Source data –
- - - -

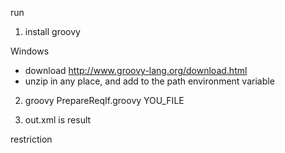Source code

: run

1) install groovy

Windows
 * download http://www.groovy-lang.org/download.html
 * unzip in any place, and add to the path environment variable 

2) groovy PrepareReqIf.groovy YOU_FILE

3) out.xml is result

restriction 


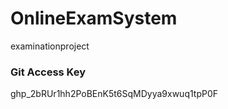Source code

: # OnlineExamSystem
examinationproject

<h3>Git Access Key</h3>
<div>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</div>
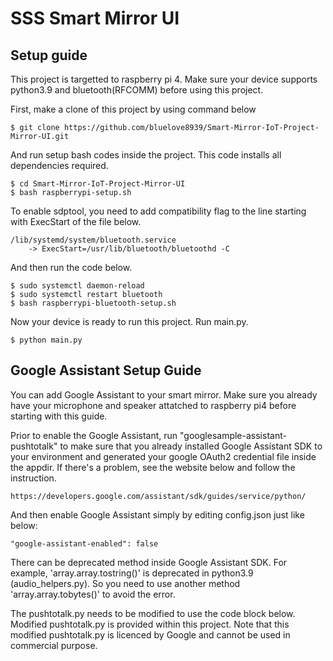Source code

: # SSS Smart Mirror UI

## Setup guide

This project is targetted to raspberry pi 4. Make sure your device supports python3.9 and bluetooth(RFCOMM) before using this project.

First, make a clone of this project by using command below

    $ git clone https://github.com/bluelove8939/Smart-Mirror-IoT-Project-Mirror-UI.git

And run setup bash codes inside the project. This code installs all dependencies required.

    $ cd Smart-Mirror-IoT-Project-Mirror-UI
    $ bash raspberrypi-setup.sh

To enable sdptool, you need to add compatibility flag to the line starting with ExecStart of the file below.

    /lib/systemd/system/bluetooth.service 
        -> ExecStart=/usr/lib/bluetooth/bluetoothd -C

And then run the code below.

    $ sudo systemctl daemon-reload
    $ sudo systemctl restart bluetooth
    $ bash raspberrypi-bluetooth-setup.sh

Now your device is ready to run this project. Run main.py.

    $ python main.py


## Google Assistant Setup Guide

You can add Google Assistant to your smart mirror.
Make sure you already have your microphone and speaker attatched to raspberry pi4 before starting with this guide.

Prior to enable the Google Assistant, run "googlesample-assistant-pushtotalk" to make sure that you already installed 
Google Assistant SDK to your environment and generated your google OAuth2 credential file inside the appdir.
If there's a problem, see the website below and follow the instruction.

    https://developers.google.com/assistant/sdk/guides/service/python/

And then enable Google Assistant simply by editing config.json just like below:

    "google-assistant-enabled": false

There can be deprecated method inside Google Assistant SDK.
For example, 'array.array.tostring()' is deprecated in python3.9 (audio_helpers.py).
So you need to use another method 'array.array.tobytes()' to avoid the error.

The pushtotalk.py needs to be modified to use the code block below.
Modified pushtotalk.py is provided within this project.
Note that this modified pushtotalk.py is licenced by Google and cannot be used in commercial purpose.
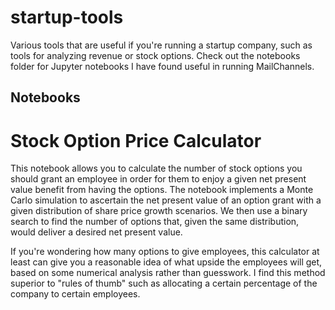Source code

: # startup-tools
Various tools that are useful if you're running a startup company, such as tools for analyzing revenue or stock options. Check out the notebooks folder for Jupyter notebooks I have found useful in running MailChannels.

## Notebooks

# Stock Option Price Calculator

This notebook allows you to calculate the number of stock options you should grant an employee in order for them to enjoy a given net present value benefit from having the options. The notebook implements a Monte Carlo simulation to ascertain the net present value of an option grant with a given distribution of share price growth scenarios. We then use a binary search to find the number of options that, given the same distribution, would deliver a desired net present value.

If you're wondering how many options to give employees, this calculator at least can give you a reasonable idea of what upside the employees will get, based on some numerical analysis rather than guesswork. I find this method superior to "rules of thumb" such as allocating a certain percentage of the company to certain employees.
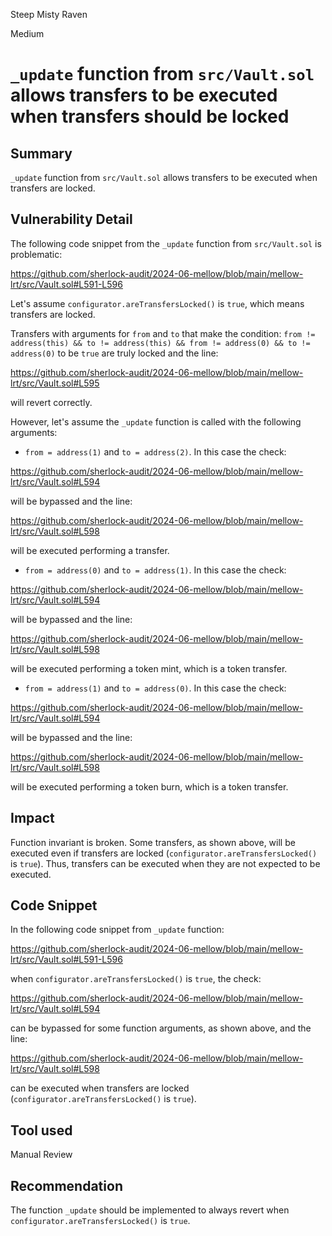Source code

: Steep Misty Raven

Medium

# `_update` function from `src/Vault.sol` allows transfers to be executed when transfers should be locked

## Summary
`_update` function from `src/Vault.sol` allows transfers to be executed when transfers are locked.

## Vulnerability Detail
The following code snippet from the `_update` function from `src/Vault.sol` is problematic:

https://github.com/sherlock-audit/2024-06-mellow/blob/main/mellow-lrt/src/Vault.sol#L591-L596

Let's assume `configurator.areTransfersLocked()` is `true`, which means transfers are locked.

Transfers with arguments for `from` and `to` that make the condition:
`from != address(this) && to != address(this) && from != address(0) && to != address(0)` to be `true` are truly locked and the line:

https://github.com/sherlock-audit/2024-06-mellow/blob/main/mellow-lrt/src/Vault.sol#L595

will revert correctly.

However, let's assume the `_update` function is called with the following arguments:

- `from = address(1)` and `to = address(2)`. In this case the check:

https://github.com/sherlock-audit/2024-06-mellow/blob/main/mellow-lrt/src/Vault.sol#L594

will be bypassed and the line:

https://github.com/sherlock-audit/2024-06-mellow/blob/main/mellow-lrt/src/Vault.sol#L598

will be executed performing a transfer.

- `from = address(0)` and `to = address(1)`. In this case the check:

https://github.com/sherlock-audit/2024-06-mellow/blob/main/mellow-lrt/src/Vault.sol#L594

will be bypassed and the line:

https://github.com/sherlock-audit/2024-06-mellow/blob/main/mellow-lrt/src/Vault.sol#L598

will be executed performing a token mint, which is a token transfer.

- `from = address(1)` and `to = address(0)`. In this case the check:

https://github.com/sherlock-audit/2024-06-mellow/blob/main/mellow-lrt/src/Vault.sol#L594

will be bypassed and the line:

https://github.com/sherlock-audit/2024-06-mellow/blob/main/mellow-lrt/src/Vault.sol#L598

will be executed performing a token burn, which is a token transfer.

## Impact
Function invariant is broken. Some transfers, as shown above, will be executed even if transfers are locked (`configurator.areTransfersLocked()` is `true`). Thus, transfers can be executed when they are not expected to be executed.

## Code Snippet
In the following code snippet from `_update` function:

https://github.com/sherlock-audit/2024-06-mellow/blob/main/mellow-lrt/src/Vault.sol#L591-L596

when `configurator.areTransfersLocked()` is `true`, the check:

https://github.com/sherlock-audit/2024-06-mellow/blob/main/mellow-lrt/src/Vault.sol#L594

can be bypassed for some function arguments, as shown above, and the line:

https://github.com/sherlock-audit/2024-06-mellow/blob/main/mellow-lrt/src/Vault.sol#L598

can be executed when transfers are locked (`configurator.areTransfersLocked()` is `true`).

## Tool used
Manual Review

## Recommendation
The function `_update` should be implemented to always revert when `configurator.areTransfersLocked()` is `true`.

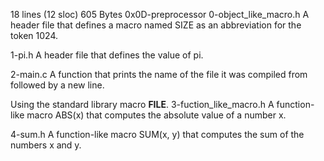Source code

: 18 lines (12 sloc)  605 Bytes
0x0D-preprocessor
0-object_like_macro.h
A header file that defines a macro named SIZE as an abbreviation for the token 1024.

1-pi.h
A header file that defines the value of pi.

2-main.c
A function that prints the name of the file it was compiled from followed by a new line.

Using the standard library macro __FILE__.
3-fuction_like_macro.h
A function-like macro ABS(x) that computes the absolute value of a number x.

4-sum.h
A function-like macro SUM(x, y) that computes the sum of the numbers x and y.
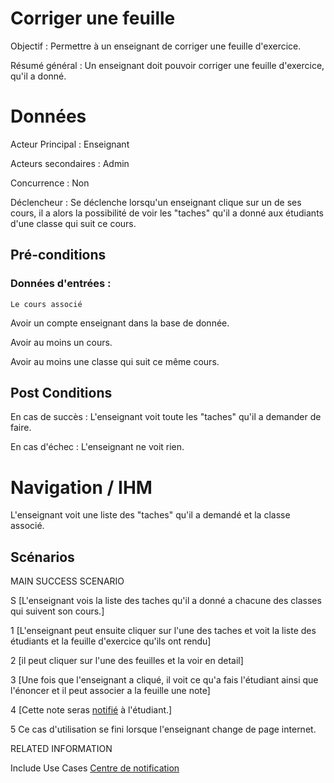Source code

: # Corriger une feuille

Objectif : Permettre à un enseignant de corriger une feuille d'exercice.

Résumé général : Un enseignant doit pouvoir corriger une feuille d'exercice, qu'il a donné.


# Données

Acteur Principal : Enseignant

Acteurs secondaires : Admin

Concurrence : Non

Déclencheur : Se déclenche lorsqu'un enseignant clique sur un de ses cours, il a alors la possibilité de voir les "taches" qu'il a donné aux étudiants d'une classe qui suit ce cours.


## Pré-conditions

### Données d'entrées :
	Le cours associé

Avoir un compte enseignant dans la base de donnée.

Avoir au moins un cours.

Avoir au moins une classe qui suit ce même cours.

## Post Conditions

En cas de succès : L'enseignant voit toute les "taches" qu'il a demander de faire.

En cas d'échec : L'enseignant ne voit rien.

# Navigation / IHM 

L'enseignant voit une liste des "taches" qu'il a demandé et la classe associé.



## Scénarios

MAIN SUCCESS SCENARIO

S	[L'enseignant vois la liste des taches qu'il a donné a chacune des classes qui suivent son cours.]

1	[L'enseignant peut ensuite cliquer sur l'une des taches et voit la liste des étudiants et la feuille d'exercice qu'ils ont rendu]

2	[il peut cliquer sur l'une des feuilles et la voir en detail]

3	[Une fois que l'enseignant a cliqué, il voit ce qu'a fais l'étudiant ainsi que l'énoncer et il peut associer a la feuille une note]

4	[Cette note seras [notifié](/centredenotification.md) à l'étudiant.]

5   Ce cas d'utilisation se fini lorsque l'enseignant change de page internet.


RELATED INFORMATION

Include Use Cases	[Centre de notification](/centredenotification.md)



<!--- 
Author : Jordan
Validator :  
-->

- - - -

Task details – Every line above in which the word "revert" occurs is to be copied.

Answer to this problem –
will revert correctly.
The function `_update` should be implemented to always revert when `configurator.areTransfersLocked()` is `true`.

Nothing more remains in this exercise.